** EXERCISE PROMPT **
Images do not belong in the copy. Retype all the entries below exactly.

** SOURCE DATA **
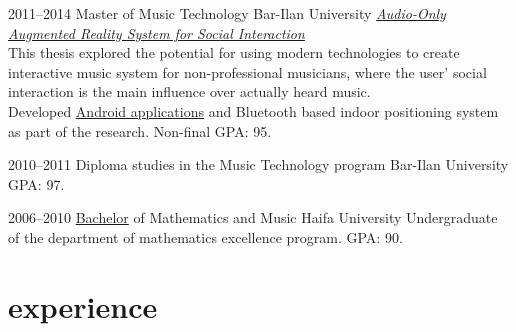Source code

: \documentclass[]{friggeri-cv}  %
\begin{document}
\begin{entrylist}

    \entry
    {2011--2014}
    {Master {\normalfont of Music Technology}}
    {Bar-Ilan University}
    {\href{http://tomgurion.blogspot.co.il/p/master-thesis.html}{\emph{Audio-Only Augmented Reality System for Social Interaction}}\\
    This thesis explored the potential for using modern technologies to create interactive music system for non-professional musicians, where the user' social interaction is the main influence over actually heard music.\\
    Developed \href{https://play.google.com/store/apps/developer?id=Nagasaki45}{Android applications} and Bluetooth based indoor positioning system as part of the research. Non-final GPA: 95.}
    
\end{entrylist}
\begin{entrylist}

    \entry
    {2010--2011}
    {Diploma studies {\normalfont in the Music Technology program}}
    {Bar-Ilan University}
    {GPA: 97.}
    
\end{entrylist}
\begin{entrylist}

    \entry
    {2006--2010}
    {\href{http://db.tt/i2NzAkni}{Bachelor} {\normalfont of Mathematics and Music}}
    {Haifa University}
    {Undergraduate of the department of mathematics excellence program. GPA: 90.}

\end{entrylist}


\section{experience}
\end{document}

** EXERCISE RESULT **
Source code

: \documentclass[]{friggeri-cv}  %
\begin{document}
\begin{entrylist}

    \entry
    {2011--2014}
    {Master {\normalfont of Music Technology}}
    {Bar-Ilan University}
    {\href{http://tomgurion.blogspot.co.il/p/master-thesis.html}{\emph{Audio-Only Augmented Reality System for Social Interaction}}\\
    This thesis explored the potential for using modern technologies to create interactive music system for non-professional musicians, where the user' social interaction is the main influence over actually heard music.\\
    Developed \href{https://play.google.com/store/apps/developer?id=Nagasaki45}{Android applications} and Bluetooth based indoor positioning system as part of the research. Non-final GPA: 95.}
    
\end{entrylist}
\begin{entrylist}

    \entry
    {2010--2011}
    {Diploma studies {\normalfont in the Music Technology program}}
    {Bar-Ilan University}
    {GPA: 97.}
    
\end{entrylist}
\begin{entrylist}

    \entry
    {2006--2010}
    {\href{http://db.tt/i2NzAkni}{Bachelor} {\normalfont of Mathematics and Music}}
    {Haifa University}
    {Undergraduate of the department of mathematics excellence program. GPA: 90.}

\end{entrylist}


\section{experience}
\end{document}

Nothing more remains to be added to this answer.